Stop brainstorming

Brainstorming sounds great in theory.

You get everyone regardless of skill or experience to sit around a table or in a Zoom meeting and come up with ideas.

What kind of ideas? Any old ideas without rhyme or reason, judiciousness or judgement.

The more ideas the better. Just keep spewing ‘em out. Then step back and pick through them to find the best.

That’s how it’s supposed to work. Why pay for expensive creative consultants when you might be able to strike it rich by chance alone?

At best, a group brainstorming session comes up with the same ideas as the group’s members would when working alone. At worst, it perpetuates negative cultural habits, reinforces hierarchies, stunts productivity, and severely limits creativity.

In 1987, Michael Diehl and Wolfgang Stroebe published a paper in the “Journal of Personality and Social Psychology” titled “Productivity Loss In Brainstorming Groups: Toward the Solution of a Riddle.” They found brainstorming had no appreciable effect on creativity or problem-solving ability. In most cases, brainstorming was worse for thinkers than working alone.

Why does brainstorming fail so spectacularly? There are three key sources of brainstorming’s failures, all of which ring true in group creativity exercises.

Production blocking

In most groups, only one person speaks at a time. As other people wait their turn to contribute, they may forget their ideas or reconsider them when they hear similar ones. As groups got larger, the negative effects of brainstorming becomes more pronounced.

Evaluation apprehension

In group settings, many participants are uncomfortable sharing their ideas for fear of being judged negatively by their peers. Typically, the most senior person in the room is the one who suggests brainstorming with most ideas coming from their end of the org chart. The loudest voice gets heard the most.
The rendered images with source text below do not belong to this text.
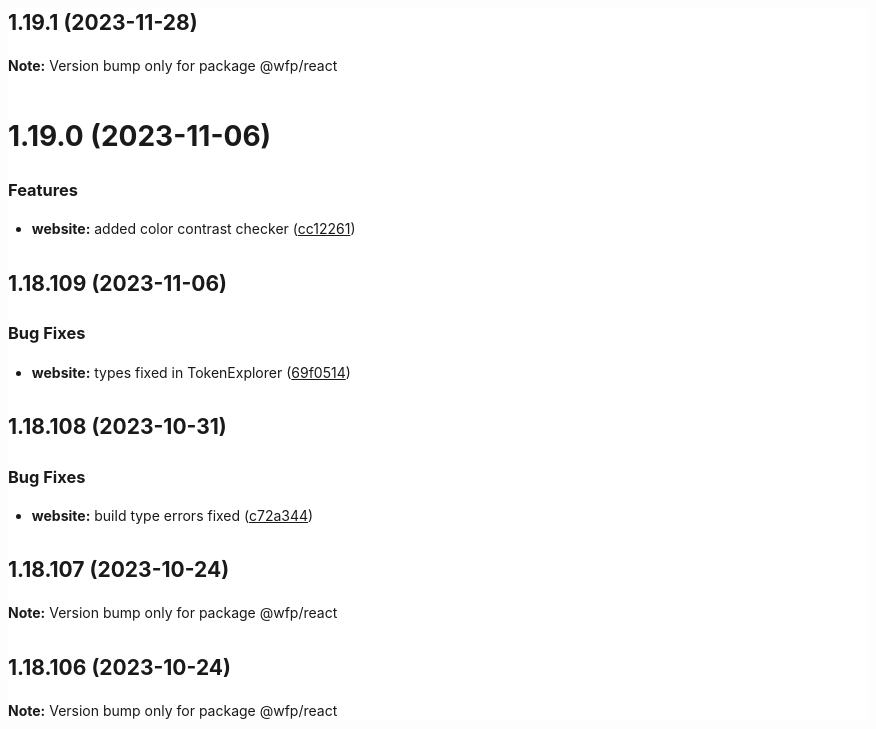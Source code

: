 



## 1.19.1 (2023-11-28)

**Note:** Version bump only for package @wfp/react





# 1.19.0 (2023-11-06)


### Features

* **website:** added color contrast checker ([cc12261](https://github.com/wfp/ui/commit/cc122617dc46fcfe8c8913b405837d549ad2f8f0))





## 1.18.109 (2023-11-06)


### Bug Fixes

* **website:** types fixed in TokenExplorer ([69f0514](https://github.com/wfp/ui/commit/69f051402c3fe011e026aae5ffee006c9412ae8f))





## 1.18.108 (2023-10-31)


### Bug Fixes

* **website:** build type errors fixed ([c72a344](https://github.com/wfp/ui/commit/c72a3440fc4ef3f29fdacb24e853e315bc54fe0b))





## 1.18.107 (2023-10-24)

**Note:** Version bump only for package @wfp/react





## 1.18.106 (2023-10-24)

**Note:** Version bump only for package @wfp/react

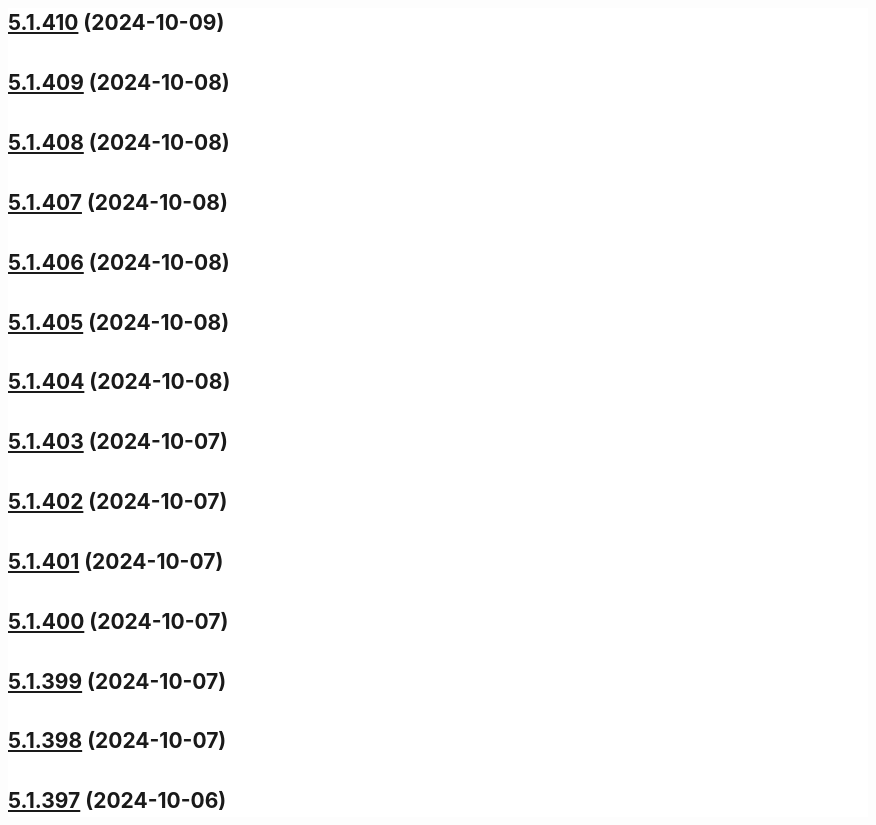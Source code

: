 ## [5.1.410](https://github.com/sprucelabsai-community/spruce-test-utils/compare/v5.1.409...v5.1.410) (2024-10-09)

## [5.1.409](https://github.com/sprucelabsai-community/spruce-test-utils/compare/v5.1.408...v5.1.409) (2024-10-08)

## [5.1.408](https://github.com/sprucelabsai-community/spruce-test-utils/compare/v5.1.407...v5.1.408) (2024-10-08)

## [5.1.407](https://github.com/sprucelabsai-community/spruce-test-utils/compare/v5.1.406...v5.1.407) (2024-10-08)

## [5.1.406](https://github.com/sprucelabsai-community/spruce-test-utils/compare/v5.1.405...v5.1.406) (2024-10-08)

## [5.1.405](https://github.com/sprucelabsai-community/spruce-test-utils/compare/v5.1.404...v5.1.405) (2024-10-08)

## [5.1.404](https://github.com/sprucelabsai-community/spruce-test-utils/compare/v5.1.403...v5.1.404) (2024-10-08)

## [5.1.403](https://github.com/sprucelabsai-community/spruce-test-utils/compare/v5.1.402...v5.1.403) (2024-10-07)

## [5.1.402](https://github.com/sprucelabsai-community/spruce-test-utils/compare/v5.1.401...v5.1.402) (2024-10-07)

## [5.1.401](https://github.com/sprucelabsai-community/spruce-test-utils/compare/v5.1.400...v5.1.401) (2024-10-07)

## [5.1.400](https://github.com/sprucelabsai-community/spruce-test-utils/compare/v5.1.399...v5.1.400) (2024-10-07)

## [5.1.399](https://github.com/sprucelabsai-community/spruce-test-utils/compare/v5.1.398...v5.1.399) (2024-10-07)

## [5.1.398](https://github.com/sprucelabsai-community/spruce-test-utils/compare/v5.1.397...v5.1.398) (2024-10-07)

## [5.1.397](https://github.com/sprucelabsai-community/spruce-test-utils/compare/v5.1.396...v5.1.397) (2024-10-06)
Introverts are silenced.

Free riding

The more ideas a group comes up with, the less each individual idea matters, and the less incentive any one person have to contribute. As idea quantity increases, ideas seem more and more disposable. Throwing away ideas makes it less likely that anyone will share something they feel strongly about.

Group ideas by definition always devolve to the lowest common denominators. Which is no way to find top ideas.

Ideas are best developed by individuals working by themselves.